As grizzled lawmen who set out to capture the most notorious criminals in the country, Kevin Costner and Woody Harrelson are in their wheelhouse, comfortable in these roles and with each other.
“The Highwaymen,” which was released in theaters before it began streaming on Netflix March 29, is a thoughtful portrayal of career law enforcement, honorable men who took their jobs seriously and were good at it. Hamer was known for trying to get inside the criminal’s mind, to interpret and predict behavior – and was a sharpshooter as well.
In the acclaimed 1967 film, “Bonnie and Clyde,” which romanticized the infamous cold-blooded killers, the investigators were made to look like buffoons – Denver Pyle screwing up while “Foggy Mountain Breakdown” played during a Barrow gang escape.

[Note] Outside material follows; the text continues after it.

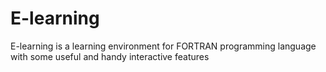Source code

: # E-learning
E-learning is a learning environment for FORTRAN programming language with some useful and handy interactive features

What makes this film enjoyable is the old cowboys’ instincts and their time spent together as director John Lee Hancock unfolds a fascinating but little-known true story. Hancock, who deftly directed “The Blind Side” and “Saving Mr. Banks,” strikes an authentic tone throughout the 132-minute running time. He concentrates on the hunt and not the hunted – using interesting angles to show Bonnie and Clyde so they’re not the sole focus: a snazzy pair of red shoes, waiting in a ‘34 Ford while smoking a cigarette, the blazing Tommy guns from a wide angle.
The rural landscape and grittiness of the dirt-poor Southerners adds to the pitch-perfect period details, while not glamourizing or glossing over the era. Beautifully shot by John Schwartzman, “The Highwaymen” meticulously sets the scene. They use a dirt road where Bonnie and Clyde met their fate. Punctuating the action effectively is Thomas Newman’s music score.
A few performers stand out in small but integral roles – Kathy Bates as Texas Gov. Ma Ferguson and Kim Dickens as Hamer’s society maven wife, with John Carroll Lynch as the head of prisons.
For true crime fans, this is a story waiting to be told, made stronger by the headlining well-cast old pros. Costner and Harrelson are willing to project a hard-fought wisdom while showing they still got game, which makes the film all the more appealing.